▸ WHAT TO DO: Every line of the material must appear in the answer exactly as it does here.

┌──

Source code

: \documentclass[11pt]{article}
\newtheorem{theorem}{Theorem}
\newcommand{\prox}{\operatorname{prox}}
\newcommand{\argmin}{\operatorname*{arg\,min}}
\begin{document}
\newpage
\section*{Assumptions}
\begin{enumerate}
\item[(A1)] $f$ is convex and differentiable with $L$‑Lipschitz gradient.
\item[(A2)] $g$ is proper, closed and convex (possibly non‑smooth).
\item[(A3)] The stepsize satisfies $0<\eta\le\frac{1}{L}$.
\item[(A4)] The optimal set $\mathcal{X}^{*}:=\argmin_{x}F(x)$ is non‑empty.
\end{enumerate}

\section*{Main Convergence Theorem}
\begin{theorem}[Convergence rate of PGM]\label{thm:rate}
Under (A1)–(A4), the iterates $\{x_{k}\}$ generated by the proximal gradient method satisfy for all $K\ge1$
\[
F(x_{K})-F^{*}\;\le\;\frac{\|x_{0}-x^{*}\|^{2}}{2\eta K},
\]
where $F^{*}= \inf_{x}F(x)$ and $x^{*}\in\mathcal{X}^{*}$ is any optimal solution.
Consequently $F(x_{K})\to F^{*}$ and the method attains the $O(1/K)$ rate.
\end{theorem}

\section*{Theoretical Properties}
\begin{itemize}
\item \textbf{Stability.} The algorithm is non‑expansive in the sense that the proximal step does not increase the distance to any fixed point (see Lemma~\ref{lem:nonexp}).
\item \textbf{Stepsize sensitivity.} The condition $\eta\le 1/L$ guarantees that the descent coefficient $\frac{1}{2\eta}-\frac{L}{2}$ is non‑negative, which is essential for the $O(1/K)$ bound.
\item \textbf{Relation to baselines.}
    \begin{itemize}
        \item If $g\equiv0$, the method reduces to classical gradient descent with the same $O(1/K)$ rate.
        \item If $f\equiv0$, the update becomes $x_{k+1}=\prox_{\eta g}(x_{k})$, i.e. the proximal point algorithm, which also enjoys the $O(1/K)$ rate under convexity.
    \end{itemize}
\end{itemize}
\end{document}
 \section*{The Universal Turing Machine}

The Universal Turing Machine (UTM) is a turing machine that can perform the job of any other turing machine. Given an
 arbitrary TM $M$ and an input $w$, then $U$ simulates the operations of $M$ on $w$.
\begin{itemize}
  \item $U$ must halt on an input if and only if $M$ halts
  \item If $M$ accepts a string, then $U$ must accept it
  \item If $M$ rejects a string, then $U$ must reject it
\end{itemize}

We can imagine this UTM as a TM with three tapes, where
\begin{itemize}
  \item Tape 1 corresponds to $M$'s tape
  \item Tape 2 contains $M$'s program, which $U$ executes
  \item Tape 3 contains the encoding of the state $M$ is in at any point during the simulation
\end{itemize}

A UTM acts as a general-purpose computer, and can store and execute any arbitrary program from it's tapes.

└──

▸ EXERCISE SOLUTION:
Source code

: \documentclass[11pt]{article}
\newtheorem{theorem}{Theorem}
\newcommand{\prox}{\operatorname{prox}}
\newcommand{\argmin}{\operatorname*{arg\,min}}
\begin{document}
\newpage
\section*{Assumptions}
\begin{enumerate}
\item[(A1)] $f$ is convex and differentiable with $L$‑Lipschitz gradient.
\item[(A2)] $g$ is proper, closed and convex (possibly non‑smooth).
\item[(A3)] The stepsize satisfies $0<\eta\le\frac{1}{L}$.
\item[(A4)] The optimal set $\mathcal{X}^{*}:=\argmin_{x}F(x)$ is non‑empty.
\end{enumerate}

\section*{Main Convergence Theorem}
\begin{theorem}[Convergence rate of PGM]\label{thm:rate}
Under (A1)–(A4), the iterates $\{x_{k}\}$ generated by the proximal gradient method satisfy for all $K\ge1$
\[
F(x_{K})-F^{*}\;\le\;\frac{\|x_{0}-x^{*}\|^{2}}{2\eta K},
\]
where $F^{*}= \inf_{x}F(x)$ and $x^{*}\in\mathcal{X}^{*}$ is any optimal solution.
Consequently $F(x_{K})\to F^{*}$ and the method attains the $O(1/K)$ rate.
\end{theorem}

\section*{Theoretical Properties}
\begin{itemize}
\item \textbf{Stability.} The algorithm is non‑expansive in the sense that the proximal step does not increase the distance to any fixed point (see Lemma~\ref{lem:nonexp}).
\item \textbf{Stepsize sensitivity.} The condition $\eta\le 1/L$ guarantees that the descent coefficient $\frac{1}{2\eta}-\frac{L}{2}$ is non‑negative, which is essential for the $O(1/K)$ bound.
\item \textbf{Relation to baselines.}
    \begin{itemize}
        \item If $g\equiv0$, the method reduces to classical gradient descent with the same $O(1/K)$ rate.
        \item If $f\equiv0$, the update becomes $x_{k+1}=\prox_{\eta g}(x_{k})$, i.e. the proximal point algorithm, which also enjoys the $O(1/K)$ rate under convexity.
    \end{itemize}
\end{itemize}
\end{document}
 \section*{The Universal Turing Machine}

The Universal Turing Machine (UTM) is a turing machine that can perform the job of any other turing machine. Given an
 arbitrary TM $M$ and an input $w$, then $U$ simulates the operations of $M$ on $w$.
\begin{itemize}
  \item $U$ must halt on an input if and only if $M$ halts
  \item If $M$ accepts a string, then $U$ must accept it
  \item If $M$ rejects a string, then $U$ must reject it
\end{itemize}

We can imagine this UTM as a TM with three tapes, where
\begin{itemize}
  \item Tape 1 corresponds to $M$'s tape
  \item Tape 2 contains $M$'s program, which $U$ executes
  \item Tape 3 contains the encoding of the state $M$ is in at any point during the simulation
\end{itemize}

A UTM acts as a general-purpose computer, and can store and execute any arbitrary program from it's tapes.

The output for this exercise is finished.